===== Dataset excerpts =====

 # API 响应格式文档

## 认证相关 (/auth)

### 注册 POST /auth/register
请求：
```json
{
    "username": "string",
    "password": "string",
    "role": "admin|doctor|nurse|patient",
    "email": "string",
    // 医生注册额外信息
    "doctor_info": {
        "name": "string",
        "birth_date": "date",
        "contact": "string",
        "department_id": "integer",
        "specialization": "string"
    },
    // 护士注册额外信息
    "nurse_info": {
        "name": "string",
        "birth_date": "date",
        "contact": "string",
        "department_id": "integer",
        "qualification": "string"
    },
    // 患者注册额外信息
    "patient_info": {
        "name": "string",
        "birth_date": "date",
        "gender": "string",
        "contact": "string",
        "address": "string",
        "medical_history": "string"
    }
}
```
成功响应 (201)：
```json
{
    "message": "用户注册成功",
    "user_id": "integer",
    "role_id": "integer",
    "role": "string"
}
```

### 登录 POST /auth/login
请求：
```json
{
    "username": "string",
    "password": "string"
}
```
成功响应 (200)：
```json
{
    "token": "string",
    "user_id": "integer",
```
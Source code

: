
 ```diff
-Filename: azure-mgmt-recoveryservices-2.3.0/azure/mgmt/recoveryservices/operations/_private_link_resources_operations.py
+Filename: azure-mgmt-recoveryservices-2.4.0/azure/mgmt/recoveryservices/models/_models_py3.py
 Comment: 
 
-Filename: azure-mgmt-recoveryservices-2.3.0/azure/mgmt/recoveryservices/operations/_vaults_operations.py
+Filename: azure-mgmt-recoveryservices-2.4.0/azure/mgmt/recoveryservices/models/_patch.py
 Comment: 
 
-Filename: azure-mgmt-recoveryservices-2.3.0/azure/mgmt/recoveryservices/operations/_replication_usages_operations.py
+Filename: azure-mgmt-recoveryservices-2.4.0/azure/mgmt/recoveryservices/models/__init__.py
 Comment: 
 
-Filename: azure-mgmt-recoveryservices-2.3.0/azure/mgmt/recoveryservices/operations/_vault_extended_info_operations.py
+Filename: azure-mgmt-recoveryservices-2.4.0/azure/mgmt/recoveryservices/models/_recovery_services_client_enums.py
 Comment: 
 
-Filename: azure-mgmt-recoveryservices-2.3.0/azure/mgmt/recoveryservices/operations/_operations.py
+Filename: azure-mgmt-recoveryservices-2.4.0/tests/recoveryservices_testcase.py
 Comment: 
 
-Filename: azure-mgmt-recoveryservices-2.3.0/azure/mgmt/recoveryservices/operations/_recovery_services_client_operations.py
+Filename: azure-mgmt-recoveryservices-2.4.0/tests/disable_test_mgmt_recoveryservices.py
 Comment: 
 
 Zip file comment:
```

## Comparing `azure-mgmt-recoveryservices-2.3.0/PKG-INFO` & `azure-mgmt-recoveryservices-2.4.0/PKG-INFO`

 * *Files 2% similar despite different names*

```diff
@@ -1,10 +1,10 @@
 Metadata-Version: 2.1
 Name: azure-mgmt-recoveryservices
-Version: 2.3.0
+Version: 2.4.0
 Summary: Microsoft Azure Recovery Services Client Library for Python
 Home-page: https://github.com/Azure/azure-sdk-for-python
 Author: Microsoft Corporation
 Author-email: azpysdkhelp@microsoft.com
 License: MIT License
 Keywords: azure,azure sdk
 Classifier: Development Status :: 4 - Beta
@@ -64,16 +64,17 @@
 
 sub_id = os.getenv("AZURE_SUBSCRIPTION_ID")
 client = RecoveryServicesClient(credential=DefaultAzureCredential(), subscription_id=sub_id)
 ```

=====

* Assignment
Copy out the entire material exactly.

* Exercise response
 # API 响应格式文档

## 认证相关 (/auth)

### 注册 POST /auth/register
请求：
```json
{
    "username": "string",
    "password": "string",
    "role": "admin|doctor|nurse|patient",
    "email": "string",
    // 医生注册额外信息
    "doctor_info": {
        "name": "string",
        "birth_date": "date",
        "contact": "string",
        "department_id": "integer",
        "specialization": "string"
    },
    // 护士注册额外信息
    "nurse_info": {
        "name": "string",
        "birth_date": "date",
        "contact": "string",
        "department_id": "integer",
        "qualification": "string"
    },
    // 患者注册额外信息
    "patient_info": {
        "name": "string",
        "birth_date": "date",
        "gender": "string",
        "contact": "string",
        "address": "string",
        "medical_history": "string"
    }
}
```
成功响应 (201)：
```json
{
    "message": "用户注册成功",
    "user_id": "integer",
    "role_id": "integer",
    "role": "string"
}
```

### 登录 POST /auth/login
请求：
```json
{
    "username": "string",
    "password": "string"
}
```
成功响应 (200)：
```json
{
    "token": "string",
    "user_id": "integer",
```
Source code

:
 ```diff
-Filename: azure-mgmt-recoveryservices-2.3.0/azure/mgmt/recoveryservices/operations/_private_link_resources_operations.py
+Filename: azure-mgmt-recoveryservices-2.4.0/azure/mgmt/recoveryservices/models/_models_py3.py
 Comment: 
 
-Filename: azure-mgmt-recoveryservices-2.3.0/azure/mgmt/recoveryservices/operations/_vaults_operations.py
+Filename: azure-mgmt-recoveryservices-2.4.0/azure/mgmt/recoveryservices/models/_patch.py
 Comment: 
 
-Filename: azure-mgmt-recoveryservices-2.3.0/azure/mgmt/recoveryservices/operations/_replication_usages_operations.py
+Filename: azure-mgmt-recoveryservices-2.4.0/azure/mgmt/recoveryservices/models/__init__.py
 Comment: 
 
-Filename: azure-mgmt-recoveryservices-2.3.0/azure/mgmt/recoveryservices/operations/_vault_extended_info_operations.py
+Filename: azure-mgmt-recoveryservices-2.4.0/azure/mgmt/recoveryservices/models/_recovery_services_client_enums.py
 Comment: 
 
-Filename: azure-mgmt-recoveryservices-2.3.0/azure/mgmt/recoveryservices/operations/_operations.py
+Filename: azure-mgmt-recoveryservices-2.4.0/tests/recoveryservices_testcase.py
 Comment: 
 
-Filename: azure-mgmt-recoveryservices-2.3.0/azure/mgmt/recoveryservices/operations/_recovery_services_client_operations.py
+Filename: azure-mgmt-recoveryservices-2.4.0/tests/disable_test_mgmt_recoveryservices.py
 Comment: 
 
 Zip file comment:
```

## Comparing `azure-mgmt-recoveryservices-2.3.0/PKG-INFO` & `azure-mgmt-recoveryservices-2.4.0/PKG-INFO`

 * *Files 2% similar despite different names*

```diff
@@ -1,10 +1,10 @@
 Metadata-Version: 2.1
 Name: azure-mgmt-recoveryservices
-Version: 2.3.0
+Version: 2.4.0
 Summary: Microsoft Azure Recovery Services Client Library for Python
 Home-page: https://github.com/Azure/azure-sdk-for-python
 Author: Microsoft Corporation
 Author-email: azpysdkhelp@microsoft.com
 License: MIT License
 Keywords: azure,azure sdk
 Classifier: Development Status :: 4 - Beta
@@ -64,16 +64,17 @@
 
 sub_id = os.getenv("AZURE_SUBSCRIPTION_ID")
 client = RecoveryServicesClient(credential=DefaultAzureCredential(), subscription_id=sub_id)
 ```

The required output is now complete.